As the rapid developments of semiconductor, display, and LED industries, thin film technology which is a key issue in these fields has become increasingly important. Particularly, in the semiconductor and display fields, the thin film in the manufacturing process has various thicknesses from μm to nm and the thickness of the thin film is becoming thinner in order to make the product smaller. Furthermore, the structure of the thin film having nm thickness is made more complicated. And it is being utilized in various forms in accordance with the rapid development of manufacturing technology in today''s several fields. It is expected that the utilization will gradually increase. So the technique for precisely measuring and inspecting geometrical dimensions and material properties of these film layers has been attractive in order to manufacture such thin film structures with much more attention. A superior approach of the these is an ellipsometry that obtains the film thickness profiles of the film layers. This technique has been reported to have a repeatability of less than 0.1 nm and widely used to measure film thicknesses. The principle of ellipsometry uses the polarization change between the incident and reflected lights on the specimen. However, the typical ellipsometry focuses on not an area measurement but a point measurement, which is not enough to reconstruct 3D film thickness profiles.
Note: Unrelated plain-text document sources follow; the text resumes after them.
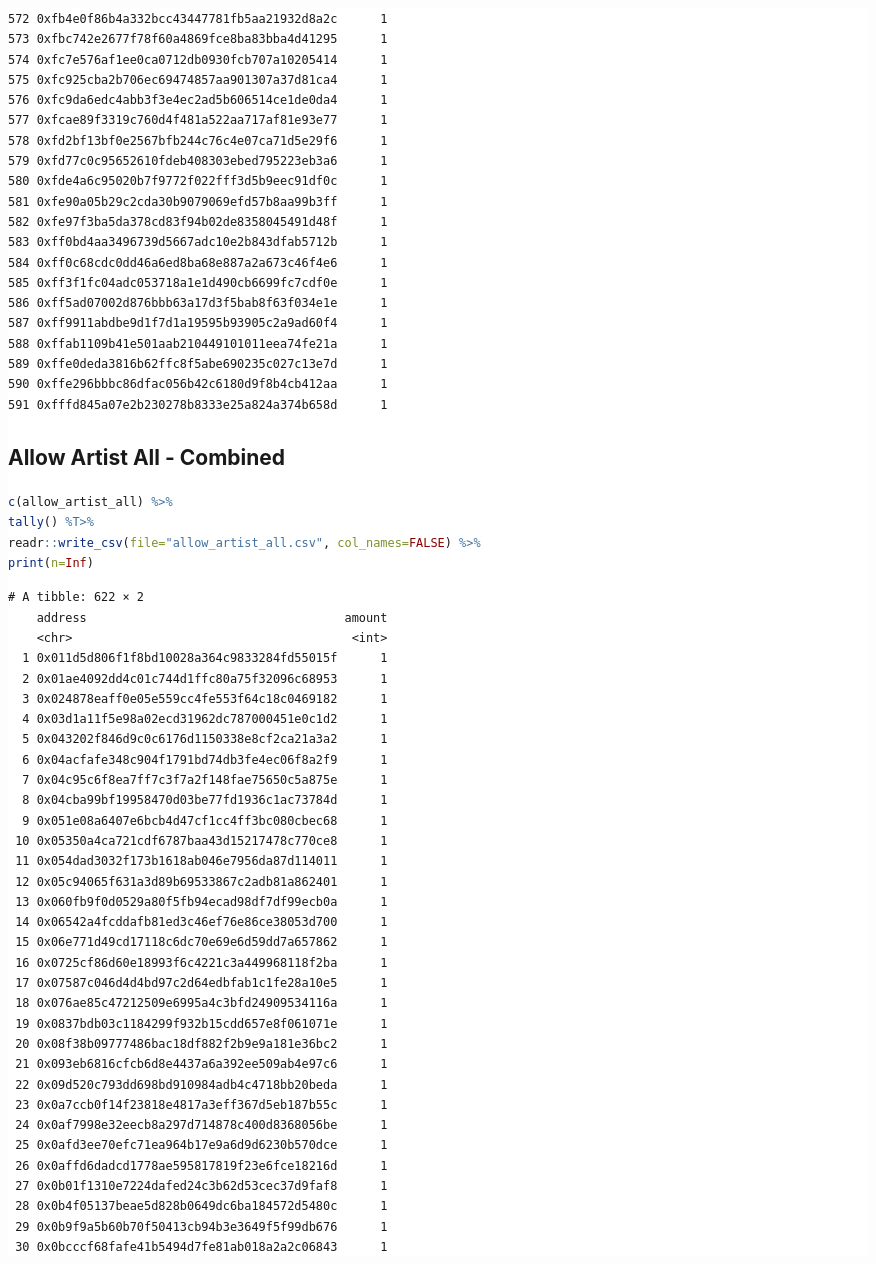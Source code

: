     572 0xfb4e0f86b4a332bcc43447781fb5aa21932d8a2c      1
    573 0xfbc742e2677f78f60a4869fce8ba83bba4d41295      1
    574 0xfc7e576af1ee0ca0712db0930fcb707a10205414      1
    575 0xfc925cba2b706ec69474857aa901307a37d81ca4      1
    576 0xfc9da6edc4abb3f3e4ec2ad5b606514ce1de0da4      1
    577 0xfcae89f3319c760d4f481a522aa717af81e93e77      1
    578 0xfd2bf13bf0e2567bfb244c76c4e07ca71d5e29f6      1
    579 0xfd77c0c95652610fdeb408303ebed795223eb3a6      1
    580 0xfde4a6c95020b7f9772f022fff3d5b9eec91df0c      1
    581 0xfe90a05b29c2cda30b9079069efd57b8aa99b3ff      1
    582 0xfe97f3ba5da378cd83f94b02de8358045491d48f      1
    583 0xff0bd4aa3496739d5667adc10e2b843dfab5712b      1
    584 0xff0c68cdc0dd46a6ed8ba68e887a2a673c46f4e6      1
    585 0xff3f1fc04adc053718a1e1d490cb6699fc7cdf0e      1
    586 0xff5ad07002d876bbb63a17d3f5bab8f63f034e1e      1
    587 0xff9911abdbe9d1f7d1a19595b93905c2a9ad60f4      1
    588 0xffab1109b41e501aab210449101011eea74fe21a      1
    589 0xffe0deda3816b62ffc8f5abe690235c027c13e7d      1
    590 0xffe296bbbc86dfac056b42c6180d9f8b4cb412aa      1
    591 0xfffd845a07e2b230278b8333e25a824a374b658d      1

## Allow Artist All - Combined

``` r
c(allow_artist_all) %>%
tally() %T>%
readr::write_csv(file="allow_artist_all.csv", col_names=FALSE) %>%
print(n=Inf)
```

    # A tibble: 622 × 2
        address                                    amount
        <chr>                                       <int>
      1 0x011d5d806f1f8bd10028a364c9833284fd55015f      1
      2 0x01ae4092dd4c01c744d1ffc80a75f32096c68953      1
      3 0x024878eaff0e05e559cc4fe553f64c18c0469182      1
      4 0x03d1a11f5e98a02ecd31962dc787000451e0c1d2      1
      5 0x043202f846d9c0c6176d1150338e8cf2ca21a3a2      1
      6 0x04acfafe348c904f1791bd74db3fe4ec06f8a2f9      1
      7 0x04c95c6f8ea7ff7c3f7a2f148fae75650c5a875e      1
      8 0x04cba99bf19958470d03be77fd1936c1ac73784d      1
      9 0x051e08a6407e6bcb4d47cf1cc4ff3bc080cbec68      1
     10 0x05350a4ca721cdf6787baa43d15217478c770ce8      1
     11 0x054dad3032f173b1618ab046e7956da87d114011      1
     12 0x05c94065f631a3d89b69533867c2adb81a862401      1
     13 0x060fb9f0d0529a80f5fb94ecad98df7df99ecb0a      1
     14 0x06542a4fcddafb81ed3c46ef76e86ce38053d700      1
     15 0x06e771d49cd17118c6dc70e69e6d59dd7a657862      1
     16 0x0725cf86d60e18993f6c4221c3a449968118f2ba      1
     17 0x07587c046d4d4bd97c2d64edbfab1c1fe28a10e5      1
     18 0x076ae85c47212509e6995a4c3bfd24909534116a      1
     19 0x0837bdb03c1184299f932b15cdd657e8f061071e      1
     20 0x08f38b09777486bac18df882f2b9e9a181e36bc2      1
     21 0x093eb6816cfcb6d8e4437a6a392ee509ab4e97c6      1
     22 0x09d520c793dd698bd910984adb4c4718bb20beda      1
     23 0x0a7ccb0f14f23818e4817a3eff367d5eb187b55c      1
     24 0x0af7998e32eecb8a297d714878c400d8368056be      1
     25 0x0afd3ee70efc71ea964b17e9a6d9d6230b570dce      1
     26 0x0affd6dadcd1778ae595817819f23e6fce18216d      1
     27 0x0b01f1310e7224dafed24c3b62d53cec37d9faf8      1
     28 0x0b4f05137beae5d828b0649dc6ba184572d5480c      1
     29 0x0b9f9a5b60b70f50413cb94b3e3649f5f99db676      1
     30 0x0bcccf68fafe41b5494d7fe81ab018a2a2c06843      1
In this investigation, I describe the imaging ellipsometric methods to measure the 3D thickness profiles of a multi-layered film. In order to measure 3D profile at once, an imaging technique is combined with the ellipsometry. I adopt a low magnification imaging lens approximately 1x to extend the measuring area. And two kinds of ellipsometry techniques (null imaging ellipsometry and photometric imaging ellipsometry) are implemented and compared in this thesis. The whole system of two type imaging ellipsometry was constructed as the Polarizer - Compensator(quater wave plate) - Specimen - Analyzer (PCSA) type. And the calibration of each imaging ellipsometry is essential for measurement to know incident angle for specimen and the rotation angles of the optical components accurately. It was performed with two steps; One is the hardware calibration by hand. The other is the software calibration which uses the computer program(matlab) to confirm the accurate variables that are an incident angle and rotation angles of the polarizer and the analyzer.
In the null imaging ellipsometry, I used a laser diode with a monochromatic wavelength as the source. Then the refractive index of the silicon (Si) wafer was measured and the thickness of the single layer film were measured in 3D. However, this method has the disadvantage that the measurement time is very long. So, to overcome this limitation, a photometric imaging ellipsometry was introduced.
In the photometric imaging ellipsometry, I used the monochromatic light transmitted through the optical filter with the broadband light source in order to measure the multi layers of film structure. And I measured the 3D profiles of the single layer and the multi layers of thin films. Thereafter, the certificated reference materials (CRMs) for the single layered film structure provided in KRISS were successfully measured by photometric imaging ellipsometry and the repeatability for 15 consecutive measurements was less than 0.5 nm.